LA LITOGRAFIAè un procedimento di stampa che si basa sul principio dell’incompatibilità dell’acqua con il grasso. L’artista traccia il disegno con materiale grasso (inchiostro o matita) su una matrice di pietra calcarea. La pietra viene bagnata con acqua, quindi viene inchiostrata con un rullo intriso di inchiostro grasso che aderisce solo alle parti disegnate. Per la stampa si pone un foglio di carta sulla matrice e si passa il tutto attraverso una pressa. Per le stampe a colori si preparano tante matrici quanti sono i colori richiesti dal disegno.
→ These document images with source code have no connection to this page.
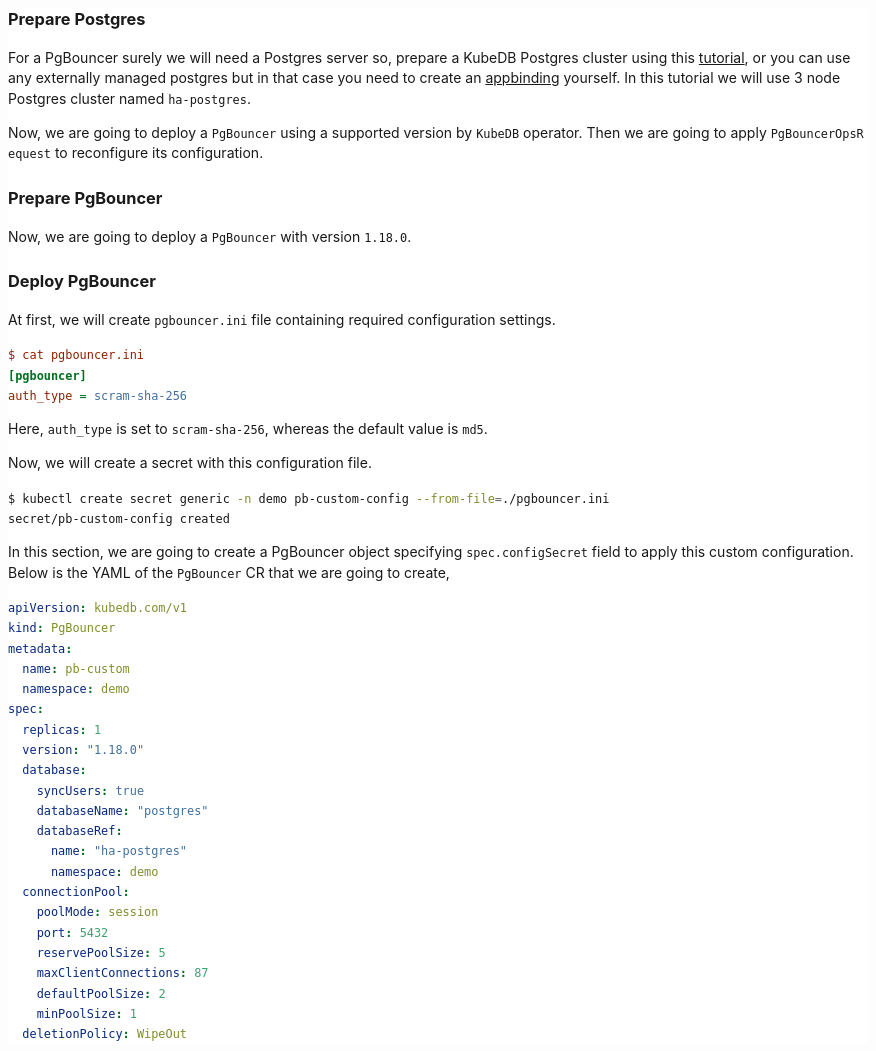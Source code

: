### Prepare Postgres
For a PgBouncer surely we will need a Postgres server so, prepare a KubeDB Postgres cluster using this [tutorial](/docs/v2025.3.20-rc.1/guides/postgres/clustering/streaming_replication), or you can use any externally managed postgres but in that case you need to create an [appbinding](/docs/v2025.3.20-rc.1/guides/pgbouncer/concepts/appbinding) yourself. In this tutorial we will use 3 node Postgres cluster named `ha-postgres`.

Now, we are going to deploy a  `PgBouncer` using a supported version by `KubeDB` operator. Then we are going to apply `PgBouncerOpsRequest` to reconfigure its configuration.

### Prepare PgBouncer

Now, we are going to deploy a `PgBouncer` with version `1.18.0`.

### Deploy PgBouncer 

At first, we will create `pgbouncer.ini` file containing required configuration settings.

```ini
$ cat pgbouncer.ini
[pgbouncer]
auth_type = scram-sha-256
```
Here, `auth_type` is set to `scram-sha-256`, whereas the default value is `md5`.

Now, we will create a secret with this configuration file.

```bash
$ kubectl create secret generic -n demo pb-custom-config --from-file=./pgbouncer.ini
secret/pb-custom-config created
```

In this section, we are going to create a PgBouncer object specifying `spec.configSecret` field to apply this custom configuration. Below is the YAML of the `PgBouncer` CR that we are going to create,

```yaml
apiVersion: kubedb.com/v1
kind: PgBouncer
metadata:
  name: pb-custom
  namespace: demo
spec:
  replicas: 1
  version: "1.18.0"
  database:
    syncUsers: true
    databaseName: "postgres"
    databaseRef:
      name: "ha-postgres"
      namespace: demo
  connectionPool:
    poolMode: session
    port: 5432
    reservePoolSize: 5
    maxClientConnections: 87
    defaultPoolSize: 2
    minPoolSize: 1
  deletionPolicy: WipeOut
```
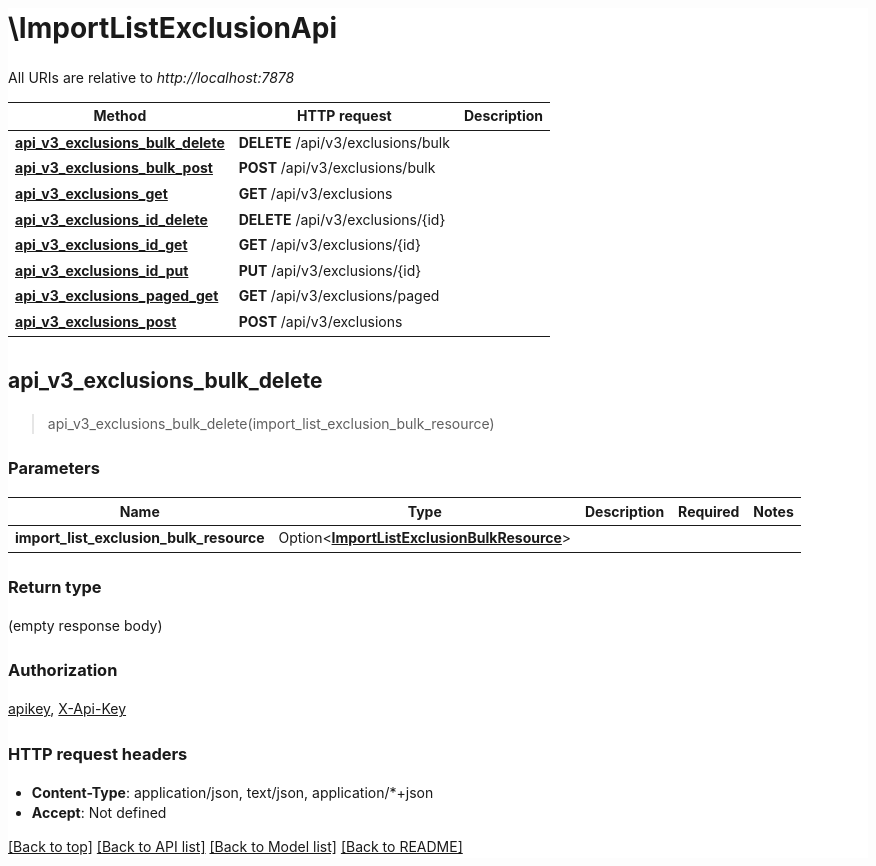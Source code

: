 # \ImportListExclusionApi

All URIs are relative to *http://localhost:7878*

Method | HTTP request | Description
------------- | ------------- | -------------
[**api_v3_exclusions_bulk_delete**](ImportListExclusionApi.md#api_v3_exclusions_bulk_delete) | **DELETE** /api/v3/exclusions/bulk | 
[**api_v3_exclusions_bulk_post**](ImportListExclusionApi.md#api_v3_exclusions_bulk_post) | **POST** /api/v3/exclusions/bulk | 
[**api_v3_exclusions_get**](ImportListExclusionApi.md#api_v3_exclusions_get) | **GET** /api/v3/exclusions | 
[**api_v3_exclusions_id_delete**](ImportListExclusionApi.md#api_v3_exclusions_id_delete) | **DELETE** /api/v3/exclusions/{id} | 
[**api_v3_exclusions_id_get**](ImportListExclusionApi.md#api_v3_exclusions_id_get) | **GET** /api/v3/exclusions/{id} | 
[**api_v3_exclusions_id_put**](ImportListExclusionApi.md#api_v3_exclusions_id_put) | **PUT** /api/v3/exclusions/{id} | 
[**api_v3_exclusions_paged_get**](ImportListExclusionApi.md#api_v3_exclusions_paged_get) | **GET** /api/v3/exclusions/paged | 
[**api_v3_exclusions_post**](ImportListExclusionApi.md#api_v3_exclusions_post) | **POST** /api/v3/exclusions | 



## api_v3_exclusions_bulk_delete

> api_v3_exclusions_bulk_delete(import_list_exclusion_bulk_resource)


### Parameters


Name | Type | Description  | Required | Notes
------------- | ------------- | ------------- | ------------- | -------------
**import_list_exclusion_bulk_resource** | Option<[**ImportListExclusionBulkResource**](ImportListExclusionBulkResource.md)> |  |  |

### Return type

 (empty response body)

### Authorization

[apikey](../README.md#apikey), [X-Api-Key](../README.md#X-Api-Key)

### HTTP request headers

- **Content-Type**: application/json, text/json, application/*+json
- **Accept**: Not defined

[[Back to top]](#) [[Back to API list]](../README.md#documentation-for-api-endpoints) [[Back to Model list]](../README.md#documentation-for-models) [[Back to README]](../README.md)
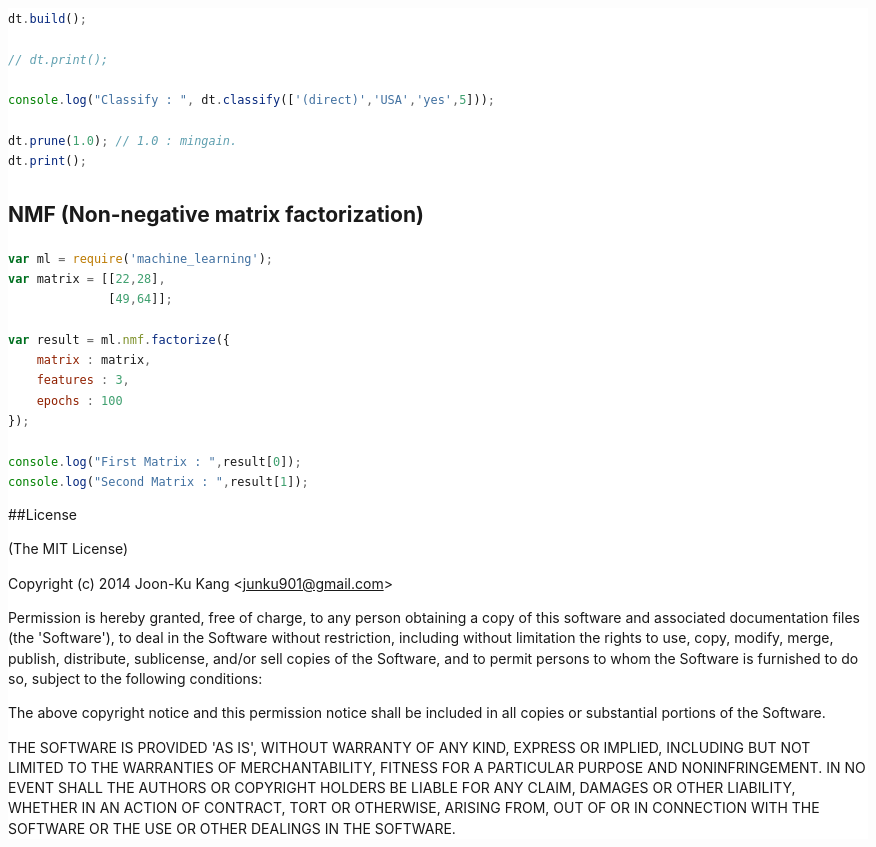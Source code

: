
 ```javascript
dt.build();

// dt.print();

console.log("Classify : ", dt.classify(['(direct)','USA','yes',5]));

dt.prune(1.0); // 1.0 : mingain.
dt.print();
```

## NMF (Non-negative matrix factorization)
```javascript
var ml = require('machine_learning');
var matrix = [[22,28],
              [49,64]];

var result = ml.nmf.factorize({
    matrix : matrix,
    features : 3,
    epochs : 100
});

console.log("First Matrix : ",result[0]);
console.log("Second Matrix : ",result[1]);
```

##License

(The MIT License)

Copyright (c) 2014 Joon-Ku Kang &lt;junku901@gmail.com&gt;

Permission is hereby granted, free of charge, to any person obtaining a copy of this software and associated documentation files (the 'Software'), to deal in the Software without restriction, including without limitation the rights to use, copy, modify, merge, publish, distribute, sublicense, and/or sell copies of the Software, and to permit persons to whom the Software is furnished to do so, subject to the following conditions:

The above copyright notice and this permission notice shall be included in all copies or substantial portions of the Software.

THE SOFTWARE IS PROVIDED 'AS IS', WITHOUT WARRANTY OF ANY KIND, EXPRESS OR IMPLIED, INCLUDING BUT NOT LIMITED TO THE WARRANTIES OF MERCHANTABILITY, FITNESS FOR A PARTICULAR PURPOSE AND NONINFRINGEMENT. IN NO EVENT SHALL THE AUTHORS OR COPYRIGHT HOLDERS BE LIABLE FOR ANY CLAIM, DAMAGES OR OTHER LIABILITY, WHETHER IN AN ACTION OF CONTRACT, TORT OR OTHERWISE, ARISING FROM, OUT OF OR IN CONNECTION WITH THE SOFTWARE OR THE USE OR OTHER DEALINGS IN THE SOFTWARE.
Perché l’immagine è stata raffigurata così? Qual è la sua funzione?La funzione di questa immagine è di pubblicizzare le cartine di sigarette Job. Questa funzione è espressa attraverso lo stile dell’Art Nouveau, sfruttando la figura femminile e le linee ondulate riprese dalla natura. Lo scopo del manifesto è di invitare le persone a comprare le cartine Job, per questo nell’immagine vengono unite la bellezza espressa dalla donna con il fumo della sigaretta. Si vuole far intuire all’acquirente che “Job” è sinonimo di eleganza.